A contingent of Russian officials held a special briefing on the matter in Moscow on Tuesday. The participants—Pavel Vlasov, head of Mikhail Gromov’s Flight Test Institute; Yuri Slyusar, deputy minister for industry and trade; Igor Vinogradov, SCAC vice president; and Alexander Donchenko, head of the CIS’s ARMAC aviation authority—attempted to explain why a technically flawless airplane outfitted with the most modern Western avionics systems flew into a cliff face. Vlasov, a highly decorated test pilot and former MiG deputy director general, concluded that the Superjet flight crew—consisting of two Sukhoi test pilots and an Indonesian pilot representing a customer—simply lost orientation when making the aforementioned orbit (an incomplete 360-degree turn) in poor visibility. It appears that both Russians knew nothing of the mountain chain in western Java and their Indonesian counterpart in the jump seat insisted that the area down the airplane’s flight path lay “flat.” As a result, the commander ignored TAWS audio warnings.
In a period of 38 seconds the system sounded a “terrain ahead, pull up” and six “avoid terrain” audio warnings. Finally, seven seconds before impact, it signaled “landing gear not down” after the radio altimeter detected ground less than 800 feet below. Although the navigation display (ND) automatically went into TAWS mode and pictured terrain ahead in red, the commander switched the display onto weather radar mode out of concern for thunderstorms more than high ground, according to Vlasov.
During the briefing in Moscow, Vlasov and Vinogradov noted that apart from digital maps downloaded into the Thales-made TAWS computer, the Russian crews carried with them a complete set of paper maps made in their home country depicting Mount Salak and other mountains in the region. However, the report by the Indonesian authorities indicated that the available charts on board the aircraft did not contain information relating to the area in question and the nearby terrain.
Investigators confirmed that the flight plan called for instrument flight rules (IFR) and a cruising altitude of 10,000 feet.
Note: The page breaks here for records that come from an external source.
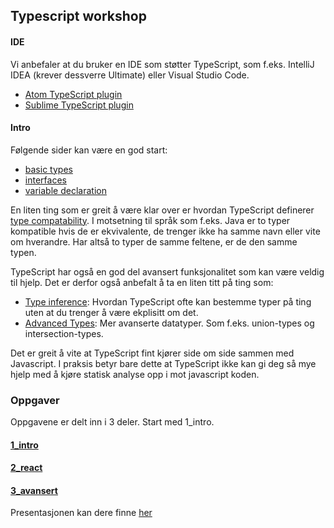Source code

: ## Typescript workshop

#### IDE
Vi anbefaler at du bruker en IDE som støtter TypeScript, som f.eks. IntelliJ IDEA (krever dessverre Ultimate) eller Visual Studio Code.
- [Atom TypeScript plugin](https://atom.io/packages/atom-typescript)
- [Sublime TypeScript plugin](https://packagecontrol.io/packages/TypeScript)

#### Intro

Følgende sider kan være en god start:

* [basic types](https://www.typescriptlang.org/docs/handbook/basic-types.html)
* [interfaces](https://www.typescriptlang.org/docs/handbook/interfaces.html)
* [variable declaration](https://www.typescriptlang.org/docs/handbook/variable-declarations.html)

En liten ting som er greit å være klar over er hvordan TypeScript definerer
[type compatability](https://www.typescriptlang.org/docs/handbook/type-compatibility.html).
I motsetning til språk som f.eks. Java er to typer kompatible hvis de er ekvivalente, de trenger ikke ha samme navn eller vite om hverandre. Har altså to typer de samme feltene, er de den samme typen.


TypeScript har også en god del avansert funksjonalitet som kan være veldig til hjelp. Det er derfor
også anbefalt å ta en liten titt på ting som:
* [Type inference](https://www.typescriptlang.org/docs/handbook/type-inference.html):
Hvordan TypeScript ofte kan bestemme typer på ting uten at du trenger å være ekplisitt om det.
* [Advanced Types](https://www.typescriptlang.org/docs/handbook/advanced-types.html):
Mer avanserte datatyper. Som f.eks. union-types og intersection-types.

Det er greit å vite at TypeScript fint kjører side om side sammen med Javascript. I praksis betyr bare dette at TypeScript
ikke kan gi deg så mye hjelp med å kjøre statisk analyse opp i mot javascript koden.

### Oppgaver
Oppgavene er delt inn i 3 deler. Start med 1_intro.

#### [1_intro](https://github.com/bekk/typet-javascript-workshop/tree/master/1_intro)

#### [2_react](https://github.com/bekk/typet-javascript-workshop/tree/master/2_react)

#### [3_avansert](https://github.com/bekk/typet-javascript-workshop/tree/master/3_avansert)


Presentasjonen kan dere finne [her](https://slides.com/evestera/typescript)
When the crew asked to descend to 6,000 feet, the air traffic controller gave his permission, in the belief the pilots wanted to start descending in preparation for landing. Some six and a half minutes later the airplane hit a ridge of Mount Salak, killing two Sukhoi test pilots, a navigator, a flight test engineer, and 41 passengers including a Snecma representative, four SCAC employees and 36 invitees (34 Indonesian passport holders, a U.S. national and a French citizen).